The national campaign to grant women equal citizenship, allowing them to pass on their nationality to their children, gathered pace on Thursday as activists spelled out their strategy over the coming months.
A string of national demonstrations, including a protest outside Parliament, are now expected, alongside a petition calling for equal treatment of women, the National Gathering for Removing Discrimination against Women said.
Although the group, representing some 60 Lebanese NGOs, has yet to make final arrangements, it has also made plans to meet with President Michel Sleiman and Prime Minister Saad Hariri, as well as host of other leading politicians.
“We have already met with Parliament Speaker Nabih Berri, who was extremely receptive to our cause and voiced his support,” said Raja Hamadeh, member of the gathering's executive committee. “We have also met with many other politicians who have been supportive but this has thus far failed to translate into political action.”
In the past, Interior Minister Ziyad Baroud, a lawyer by training, was a strong supporter of the campaign – entitled “Because they are my children my nationality is a right for them,” – but Baroud has been prevented from pursuing the issue more aggressively by political pressure since his appointment.
Reform has largely been stunted by fears that granting nationality to children of Lebanese mothers would tilt the fragile sectarian balance, ignite civil strife and lead to the naturalization of Lebanon's 400,000 plus registered Palestinian refugees.
Activists dismiss these objections as absurd, however, insisting the issue is being warped to suppress women under the guise of security and sectarian fighting.
“The issue is still hanging between being totally neglected and postponed,” said Izza al-Hur Mroueh, the group's executive committee member.
“The reform file is being kept under pretexts that have no truth and no basis except wanting to keep Lebanese women marginalized.”
Instead of a reversing the policy, a collection of half steps have recently been taken to ease the situation.
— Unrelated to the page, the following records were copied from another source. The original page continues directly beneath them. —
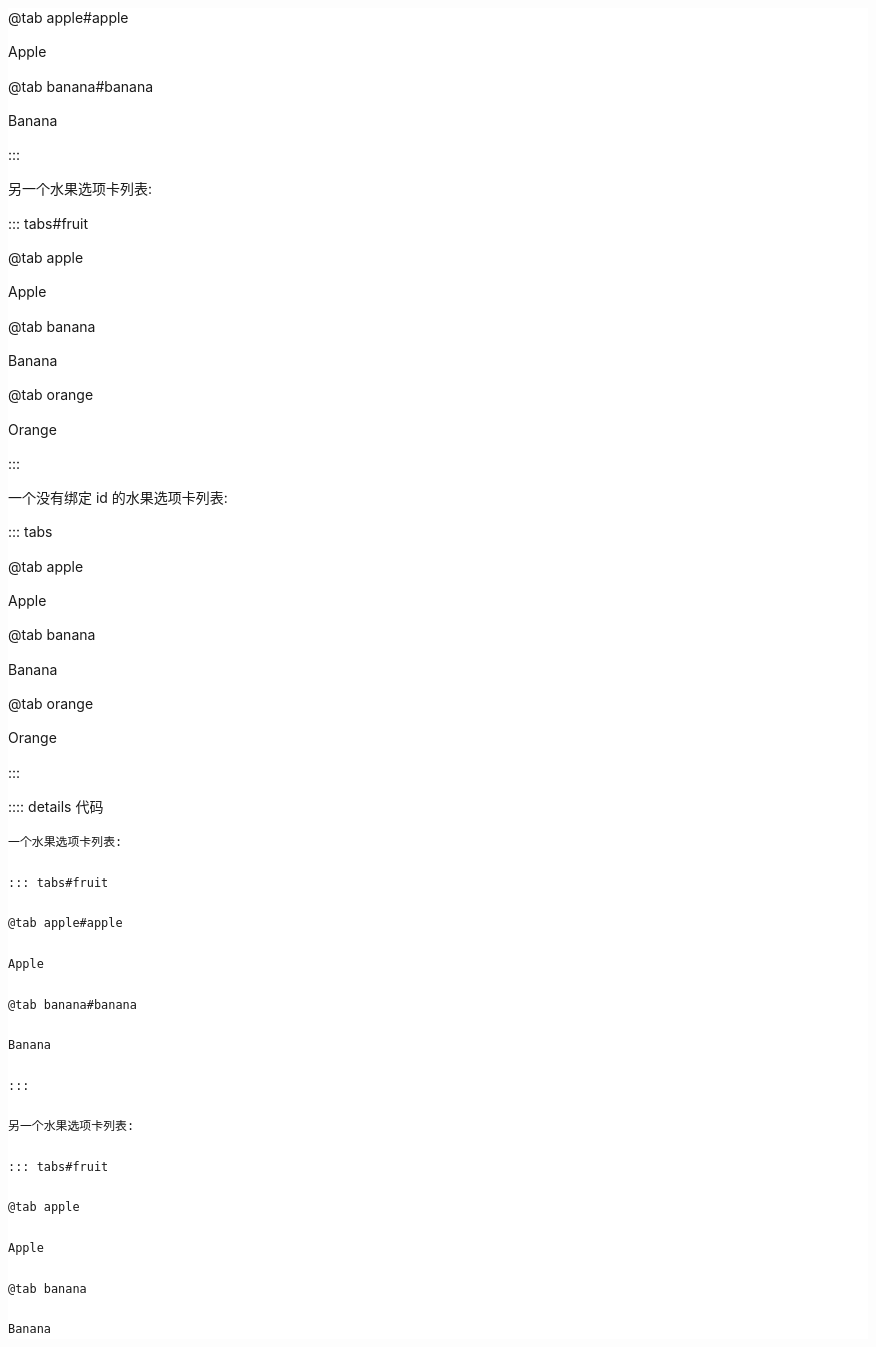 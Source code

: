 @tab apple#apple

Apple

@tab banana#banana

Banana

:::

另一个水果选项卡列表:

::: tabs#fruit

@tab apple

Apple

@tab banana

Banana

@tab orange

Orange

:::

一个没有绑定 id 的水果选项卡列表:

::: tabs

@tab apple

Apple

@tab banana

Banana

@tab orange

Orange

:::

:::: details 代码

```md
一个水果选项卡列表:

::: tabs#fruit

@tab apple#apple

Apple

@tab banana#banana

Banana

:::

另一个水果选项卡列表:

::: tabs#fruit

@tab apple

Apple

@tab banana

Banana

```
However, activists say making residency and work permits easier to obtain is insufficient.
The media are now being urged to take a more assertive stance on the issue, with talks expected to take place with the Journalists' Union and the National Media Council.
Although the right of citizenship is the leading aim of the drive, the campaign, first launched in 2005, also seeks to reverse other gender discriminatory legislation.
While some success has been achieved regarding labor laws and social security retirement indemnities, much more remains to be done, including reforming family indemnities, aspects of the penal code, tax reductions, and all articles that discriminate against women in trade and social security law, said Mroueh.
The NGOs are also urging the government to fully adopt the United Nations' Convention on the Elimination of all Forms of Discrimination against Women and to introduce a 30 percent quota for women in Parliament.